Flurry of recent deals softens concerns of a European downturn

by Marek Handzel

The European real estate market has got off to a racing start in fourth quarter 2018, alleviating concerns that it had begun to enter a downward spiral in the summer.

Real Capital Analytics (RCA) says that Europe has seen €30 billion ($34 billion) of deals concluded in recent weeks, with another €28 billion pending ($32 billion). The figures are a strong improvement on the €49.5 billion ($56.1 billion) of transactions completed in July through to September (a 30 percent decline from the same period a year earlier).

RCA says that the slowdown in European real estate investment that was evident in the first-half of 2018 deepened over the summer months, with office investment falling by 36 percent and retail by 27 percent year-on-year.

London continues to attract by far the most capital for real estate investment overall even though just 80 transactions were completed in London in the third quarter, the lowest number for seven years. Investment into London was almost double that of second-placed Paris where third quarter investment was at a nine-year low. RCA believes that this drop for the French capital may be due to the end of the post-election economic honeymoon for President Macron.

At a country level, transaction volume in Italy in Q3 represented the slowest three months since 2012, as rising domestic bond yields and the stand-off between the populist governing coalition and the European Commission took their toll on investor sentiment.

Overall, there was a sharp drop of 27 percent in capital flows into Europe from non-European institutions in Q3 2018, meaning that deal flows from the three biggest sources of non-European capital have slowed substantially in 2018 so far.

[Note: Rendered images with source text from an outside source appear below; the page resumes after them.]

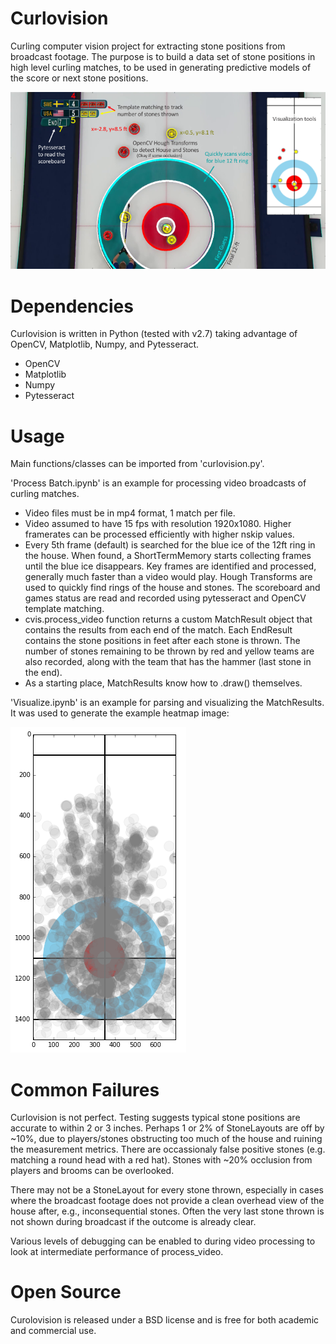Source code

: # Curlovision
Curling computer vision project for extracting stone positions from broadcast footage.  The purpose is to build a data set of stone positions in high level curling matches, to be used in generating predictive models of the score or next stone positions.

![Highlight Slide](curlovision_slide.png)

# Dependencies
Curlovision is written in Python (tested with v2.7) taking advantage of OpenCV, Matplotlib, Numpy, and Pytesseract.

  * OpenCV
  * Matplotlib
  * Numpy
  * Pytesseract


# Usage

Main functions/classes can be imported from 'curlovision.py'.

'Process Batch.ipynb' is an example for processing video broadcasts of curling matches.
  * Video files must be in mp4 format, 1 match per file.
  * Video assumed to have 15 fps with resolution 1920x1080.  Higher framerates can be processed efficiently with higher nskip values.
  * Every 5th frame (default) is searched for the blue ice of the 12ft ring in the house.  When found, a ShortTermMemory starts collecting frames until the blue ice disappears.  Key frames are identified and processed, generally much faster than a video would play.  Hough Transforms are used to quickly find rings of the house and stones.  The scoreboard and games status are read and recorded using pytesseract and OpenCV template matching.  
  * cvis.process_video function returns a custom MatchResult object that contains the results from each end of the match.  Each EndResult contains the stone positions in feet after each stone is thrown.  The number of stones remaining to be thrown by red and yellow teams are also recorded, along with the team that has the hammer (last stone in the end).
  * As a starting place, MatchResults know how to .draw() themselves.

'Visualize.ipynb' is an example for parsing and visualizing the MatchResults.  It was used to generate the example heatmap image:

![Example Heatmap](Example_heatmap.png)

# Common Failures

Curlovision is not perfect.  Testing suggests typical stone positions are accurate to within 2 or 3 inches.  Perhaps 1 or 2% of StoneLayouts are off by ~10%, due to players/stones obstructing too much of the house and ruining the measurement metrics.  There are occassionaly false positive stones (e.g. matching a round head with a red hat).  Stones with ~20% occlusion from players and brooms can be overlooked.  

There may not be a StoneLayout for every stone thrown, especially in cases where the broadcast footage does not provide a clean overhead view of the house after, e.g., inconsequential stones.  Often the very last stone thrown is not shown during broadcast if the outcome is already clear.

Various levels of debugging can be enabled to during video processing to look at intermediate performance of process_video.


# Open Source

Curolovision is released under a BSD license and is free for both academic and commercial use.
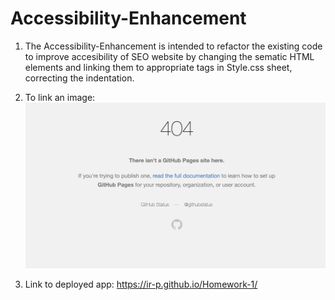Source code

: # Accessibility-Enhancement
1. The Accessibility-Enhancement is intended to refactor the existing code to improve accesibility of SEO website by changing the sematic HTML elements and linking them to appropriate tags in Style.css sheet, correcting the indentation.
2. To link an image:
![Screen Shot Of The GitHub Link]("./../assets/images/screenshot.jpg)

3. Link to deployed app: https://ir-p.github.io/Homework-1/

U.S. headquartered money is down 25 percent year-on-year, Chinese allocations have reduced by 54 percent and Hong Kong capital has fallen by 61 percent.

South Korean investors, however, are on track for a record year in Europe. They have completed €3.4 billion ($3.9 billion) in deals so far in 2018 and have another €3.9 billion ($4.4 billion) in the pipeline, mostly for the London market.

Tom Leahy, RCA’s senior director of EMEA Analytics, says: “In our Q2 report we said the volume of pending deals indicated a stronger second half and, despite the slow summer, we still think this is the case. There has also not yet been a change in pricing trends. Yields in some markets are starting to drift sideways, but there is no sign of a major turn.”

Nevertheless, he warns that a combination of macro factors is giving investors pause, not least the prospect of a disorderly Brexit and slowing European economic growth as worries over trade and a U.S.-China showdown persist.

“Concerns over a loss of momentum in the global economy suggest 2019 may be a more difficult year,” he adds.